Пожалуй, общим знаменателем определений насилия этого типа можно считать то, что оно рассматривается как сообщение, как то, что некоторым образом говорит. Нужно сразу подчеркнуть: именно это отличает данный подход от того классического рационалистического понимания насилия, которое столь афористически было представлено Ханной Арендт — «насилие — это действия без аргументации и речи и без расчета следствий...». Именно такая рационалистическая трактовка насилия позволяла представить его как фиксированную противоположность Разуму (у самой Арендт — «власти»), даже если он понимался не в качестве «трансцендентного» морального разума в духе кантовской теории, а «экзистенциально» — как «коммуникативный разум» (у Арендт). В «культурных» определениях насилия как способа коммуникации эта противоположность упразднялась.
Несомненным, на мой взгляд, достоинством таких определений является категориальное разведение насилия как символического и культурного акта, с одной стороны, и явления физической деструкции, возможно, сопровождающей его, — с другой.
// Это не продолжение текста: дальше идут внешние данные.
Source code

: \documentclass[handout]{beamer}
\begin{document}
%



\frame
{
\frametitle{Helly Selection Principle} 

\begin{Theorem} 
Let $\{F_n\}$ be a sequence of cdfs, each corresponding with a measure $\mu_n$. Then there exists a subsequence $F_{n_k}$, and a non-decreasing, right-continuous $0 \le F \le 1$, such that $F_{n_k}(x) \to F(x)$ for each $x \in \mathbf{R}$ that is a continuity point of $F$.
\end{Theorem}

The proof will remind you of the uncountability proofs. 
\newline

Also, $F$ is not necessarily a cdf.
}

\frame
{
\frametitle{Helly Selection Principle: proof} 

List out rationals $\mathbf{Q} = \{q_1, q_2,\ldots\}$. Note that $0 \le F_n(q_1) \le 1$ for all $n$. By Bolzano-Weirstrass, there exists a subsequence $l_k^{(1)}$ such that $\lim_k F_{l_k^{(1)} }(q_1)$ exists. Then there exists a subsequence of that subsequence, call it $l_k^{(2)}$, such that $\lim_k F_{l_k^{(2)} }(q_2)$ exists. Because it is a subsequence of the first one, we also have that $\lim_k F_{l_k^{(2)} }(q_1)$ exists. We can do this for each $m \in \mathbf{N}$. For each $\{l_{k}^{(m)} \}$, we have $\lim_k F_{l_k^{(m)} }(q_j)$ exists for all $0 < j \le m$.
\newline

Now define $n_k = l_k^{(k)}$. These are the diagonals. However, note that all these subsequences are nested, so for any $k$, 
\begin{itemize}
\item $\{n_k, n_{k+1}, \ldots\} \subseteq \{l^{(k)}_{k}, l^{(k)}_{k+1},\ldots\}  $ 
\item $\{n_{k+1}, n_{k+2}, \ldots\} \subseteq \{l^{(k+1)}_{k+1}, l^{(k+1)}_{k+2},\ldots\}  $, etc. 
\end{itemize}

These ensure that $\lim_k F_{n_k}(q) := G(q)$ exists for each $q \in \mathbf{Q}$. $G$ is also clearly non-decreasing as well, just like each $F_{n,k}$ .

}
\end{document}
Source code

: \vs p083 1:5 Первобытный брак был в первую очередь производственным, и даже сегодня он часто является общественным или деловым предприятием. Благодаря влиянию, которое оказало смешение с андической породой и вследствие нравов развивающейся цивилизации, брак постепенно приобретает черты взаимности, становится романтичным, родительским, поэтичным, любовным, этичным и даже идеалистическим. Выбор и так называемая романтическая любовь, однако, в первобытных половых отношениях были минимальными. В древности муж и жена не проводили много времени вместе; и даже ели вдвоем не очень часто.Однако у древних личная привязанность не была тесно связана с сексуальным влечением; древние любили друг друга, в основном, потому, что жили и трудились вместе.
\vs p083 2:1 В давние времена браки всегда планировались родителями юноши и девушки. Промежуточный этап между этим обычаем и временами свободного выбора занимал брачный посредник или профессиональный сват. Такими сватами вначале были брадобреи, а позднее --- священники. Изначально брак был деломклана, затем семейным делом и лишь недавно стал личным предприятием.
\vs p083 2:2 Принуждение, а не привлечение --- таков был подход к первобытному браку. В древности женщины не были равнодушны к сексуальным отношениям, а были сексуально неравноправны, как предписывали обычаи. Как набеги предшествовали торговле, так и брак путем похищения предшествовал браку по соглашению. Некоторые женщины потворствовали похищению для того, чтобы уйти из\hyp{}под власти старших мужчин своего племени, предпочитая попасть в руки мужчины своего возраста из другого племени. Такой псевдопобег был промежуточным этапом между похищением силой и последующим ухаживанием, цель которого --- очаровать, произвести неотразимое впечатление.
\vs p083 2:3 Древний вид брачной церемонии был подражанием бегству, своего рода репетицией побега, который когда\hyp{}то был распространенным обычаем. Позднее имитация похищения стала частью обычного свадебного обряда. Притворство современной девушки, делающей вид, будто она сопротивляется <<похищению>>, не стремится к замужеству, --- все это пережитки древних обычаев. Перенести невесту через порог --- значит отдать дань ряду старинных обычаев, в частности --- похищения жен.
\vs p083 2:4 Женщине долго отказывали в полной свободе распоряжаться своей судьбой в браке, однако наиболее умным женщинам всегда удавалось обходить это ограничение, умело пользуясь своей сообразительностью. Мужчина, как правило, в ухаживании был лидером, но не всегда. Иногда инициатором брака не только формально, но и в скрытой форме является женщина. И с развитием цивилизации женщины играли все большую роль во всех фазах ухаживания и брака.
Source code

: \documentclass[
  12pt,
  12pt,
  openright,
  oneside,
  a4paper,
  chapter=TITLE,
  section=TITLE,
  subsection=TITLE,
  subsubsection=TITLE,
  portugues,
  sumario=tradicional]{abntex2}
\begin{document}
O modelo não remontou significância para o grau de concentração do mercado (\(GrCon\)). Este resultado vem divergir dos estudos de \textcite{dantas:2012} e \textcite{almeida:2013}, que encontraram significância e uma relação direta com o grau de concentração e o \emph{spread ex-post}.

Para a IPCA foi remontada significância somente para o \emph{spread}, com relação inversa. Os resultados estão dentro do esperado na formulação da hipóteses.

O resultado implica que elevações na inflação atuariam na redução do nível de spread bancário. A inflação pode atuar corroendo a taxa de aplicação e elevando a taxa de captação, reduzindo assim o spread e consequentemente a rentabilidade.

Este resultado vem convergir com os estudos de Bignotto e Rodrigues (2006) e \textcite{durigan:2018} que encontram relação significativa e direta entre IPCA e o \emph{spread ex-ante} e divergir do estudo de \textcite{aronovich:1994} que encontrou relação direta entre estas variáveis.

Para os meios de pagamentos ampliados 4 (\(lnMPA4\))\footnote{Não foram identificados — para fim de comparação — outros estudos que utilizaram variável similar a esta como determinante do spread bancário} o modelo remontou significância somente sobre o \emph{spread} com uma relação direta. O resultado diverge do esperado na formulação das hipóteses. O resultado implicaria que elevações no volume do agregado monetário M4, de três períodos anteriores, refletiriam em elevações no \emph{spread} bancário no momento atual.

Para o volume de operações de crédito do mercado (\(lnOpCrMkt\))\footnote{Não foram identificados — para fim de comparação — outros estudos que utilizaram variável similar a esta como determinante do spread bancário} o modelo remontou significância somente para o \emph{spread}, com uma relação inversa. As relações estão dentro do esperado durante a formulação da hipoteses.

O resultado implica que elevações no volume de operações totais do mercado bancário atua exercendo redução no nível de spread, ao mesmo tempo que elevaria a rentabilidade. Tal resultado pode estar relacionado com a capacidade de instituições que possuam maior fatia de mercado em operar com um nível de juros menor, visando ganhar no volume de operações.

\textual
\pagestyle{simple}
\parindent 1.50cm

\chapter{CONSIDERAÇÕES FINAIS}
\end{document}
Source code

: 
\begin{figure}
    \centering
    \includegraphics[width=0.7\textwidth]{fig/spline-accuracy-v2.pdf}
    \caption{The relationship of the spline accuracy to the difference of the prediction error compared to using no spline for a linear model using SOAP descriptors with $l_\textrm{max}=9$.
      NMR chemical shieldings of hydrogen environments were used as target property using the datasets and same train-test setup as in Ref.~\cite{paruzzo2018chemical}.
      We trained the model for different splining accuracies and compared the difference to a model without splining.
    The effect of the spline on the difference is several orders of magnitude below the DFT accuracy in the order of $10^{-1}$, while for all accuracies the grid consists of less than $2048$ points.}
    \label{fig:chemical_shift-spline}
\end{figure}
В некоторых случаях такое разведение подчеркивается тем, что статусом этического и политического понятия наделяется «принуждение», отражающее «смысловую игру» вовлеченных в данное отношение сторон, тогда как за «насилием» закрепляется философски малоинтересное значение «технических» средств и методов, используемых в такой «игре» против жертвы. Поясним сказанное примером.
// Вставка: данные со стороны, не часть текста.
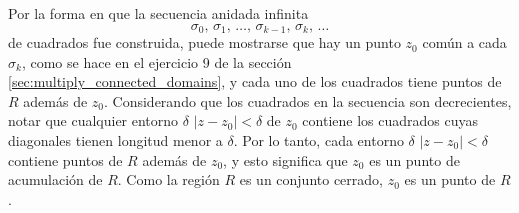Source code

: \documentclass[a4paper]{report}
\begin{document}
Por la forma en que la secuencia anidada infinita 
\begin{equation}\label{eq:cauchy_goursat_lemma_sequence}
 \sigma_0,\,\sigma_1,\,\dots,\,\sigma_{k-1},\,\sigma_k,\,\dots
\end{equation}
de cuadrados fue construida, puede mostrarse que hay un punto \(z_0\) común a cada \(\sigma_k\), como se hace en el ejercicio 9 de la sección \ref{sec:multiply_connected_domains}, y cada uno de los cuadrados tiene puntos de \(R\) además de \(z_0\). Considerando que los cuadrados en la secuencia son decrecientes, notar que cualquier entorno \(\delta\) \(|z-z_0|<\delta\) de \(z_0\) contiene los cuadrados cuyas diagonales tienen longitud menor a \(\delta\). Por lo tanto, cada entorno \(\delta\) \(|z-z_0|<\delta\) contiene puntos de \(R\) además de \(z_0\), y esto significa que \(z_0\) es un punto de acumulación de \(R\). Como la región \(R\) es un conjunto cerrado, \(z_0\) es un punto de \(R\).
\end{document}
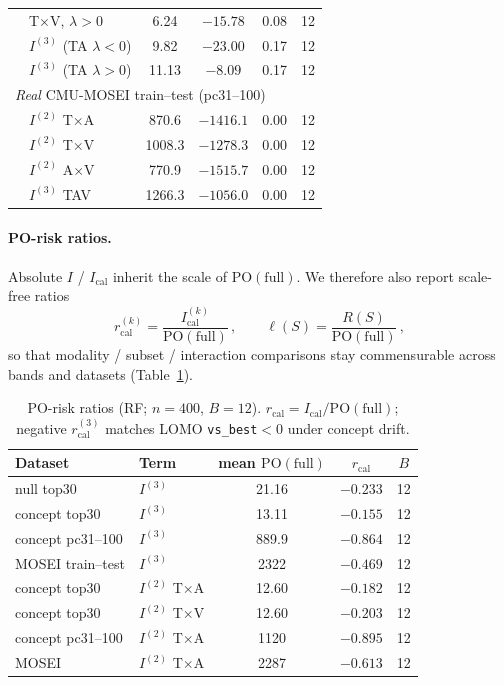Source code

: \begin{table}[t]
\begin{tabular}{llcccc}
 & T$\times$V, $\lambda{>}0$ & 6.24 & $-15.78$ & 0.08 & 12 \\
 & $I^{(3)}$ (TA $\lambda{<}0$) & 9.82 & $-23.00$ & 0.17 & 12 \\
 & $I^{(3)}$ (TA $\lambda{>}0$) & 11.13 & $-8.09$ & 0.17 & 12 \\
\midrule
\multicolumn{6}{l}{\emph{Real} CMU-MOSEI train--test (pc31--100)} \\
 & $I^{(2)}$ T$\times$A & 870.6 & $-1416.1$ & 0.00 & 12 \\
 & $I^{(2)}$ T$\times$V & 1008.3 & $-1278.3$ & 0.00 & 12 \\
 & $I^{(2)}$ A$\times$V & 770.9 & $-1515.7$ & 0.00 & 12 \\
 & $I^{(3)}$ TAV & 1266.3 & $-1056.0$ & 0.00 & 12 \\
\bottomrule
\end{tabular}
\end{table}

\paragraph{PO-risk ratios.}
Absolute $I$ / $I_{\mathrm{cal}}$ inherit the scale of $\mathrm{PO}(\mathrm{full})$.
We therefore also report scale-free ratios
\begin{equation}
\label{eq:po-ratio}
r_{\mathrm{cal}}^{(k)}
=
\frac{I_{\mathrm{cal}}^{(k)}}{\mathrm{PO}(\mathrm{full})}
\,,\qquad
\ell(S)
=
\frac{R(S)}{\mathrm{PO}(\mathrm{full})}\,,
\end{equation}
so that modality / subset / interaction comparisons stay commensurable across
bands and datasets (Table~\ref{tab:po-ratios}).

\begin{table}[t]
\centering
\scriptsize
\setlength{\tabcolsep}{3pt}
\renewcommand{\arraystretch}{1.05}
\caption{PO-risk ratios (RF; $n{=}400$, $B{=}12$).
$r_{\mathrm{cal}}=I_{\mathrm{cal}}/\mathrm{PO}(\mathrm{full})$;
negative $r_{\mathrm{cal}}^{(3)}$ matches LOMO \texttt{vs\_best}$<0$ under concept drift.}
\label{tab:po-ratios}
\begin{tabular}{llccc}
\toprule
Dataset & Term & mean $\mathrm{PO}(\mathrm{full})$ & $r_{\mathrm{cal}}$ & $B$ \\
\midrule
null top30 & $I^{(3)}$ & 21.16 & $-0.233$ & 12 \\
concept top30 & $I^{(3)}$ & 13.11 & $-0.155$ & 12 \\
concept pc31--100 & $I^{(3)}$ & 889.9 & $-0.864$ & 12 \\
MOSEI train--test & $I^{(3)}$ & 2322 & $-0.469$ & 12 \\
\midrule
concept top30 & $I^{(2)}$ T$\times$A & 12.60 & $-0.182$ & 12 \\
concept top30 & $I^{(2)}$ T$\times$V & 12.60 & $-0.203$ & 12 \\
concept pc31--100 & $I^{(2)}$ T$\times$A & 1120 & $-0.895$ & 12 \\
MOSEI & $I^{(2)}$ T$\times$A & 2287 & $-0.613$ & 12 \\
\bottomrule
\end{tabular}
\end{table}

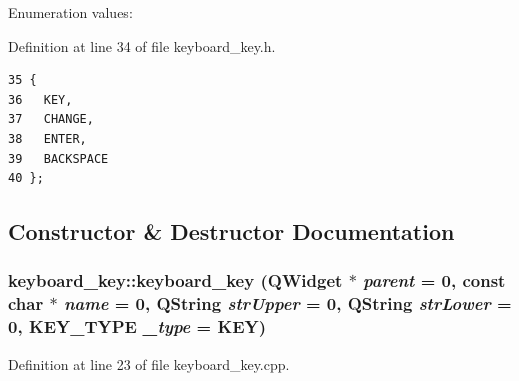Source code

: \begin{Desc}
\item[Enumeration values: ]\par
\begin{description}
\item[{\em 
KEY\label{classkeyboard__key_keyboard__keyw4keyboard__keyw0}
}]\item[{\em 
CHANGE\label{classkeyboard__key_keyboard__keyw4keyboard__keyw1}
}]\item[{\em 
ENTER\label{classkeyboard__key_keyboard__keyw4keyboard__keyw2}
}]\item[{\em 
BACKSPACE\label{classkeyboard__key_keyboard__keyw4keyboard__keyw3}
}]\end{description}
\end{Desc}



Definition at line 34 of file keyboard\_\-key.h.



\footnotesize\begin{verbatim}35 {
36   KEY,
37   CHANGE,
38   ENTER,
39   BACKSPACE
40 };
\end{verbatim}\normalsize 


\subsection{Constructor \& Destructor Documentation}
\subsubsection{\setlength{\rightskip}{0pt plus 5cm}keyboard\_\-key::keyboard\_\-key ({\bf QWidget} $\ast$ {\em parent} = 0, const char $\ast$ {\em name} = 0, QString {\em str\-Upper} = 0, QString {\em str\-Lower} = 0, {\bf KEY\_\-TYPE} {\em \_\-type} = KEY)}\label{classkeyboard__key_keyboard__keya0}




Definition at line 23 of file keyboard\_\-key.cpp.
В чем смысл террористического акта, и кто его подлинные объекты? Ясно, что смысл его — не нанести физический урон (вплоть до убийства) его непосредственным жертвам, и не они—объекты такого акта. Смысл — некоторое сообщение (требование), которое доносится до тех, кто обычно пребывает в полнейшей физической безопасности, но от кого ожидается соответствующая, т.е. осмысленная, понимающая реакция на это сообщение — будь то правительство или какие-то его органы или широкая общественность (обычно сообщение доносится до первого посредством реакции второй). Именно поэтому террор сейчас все более становится явлением СМИ и без СМИ вообще был бы невозможен.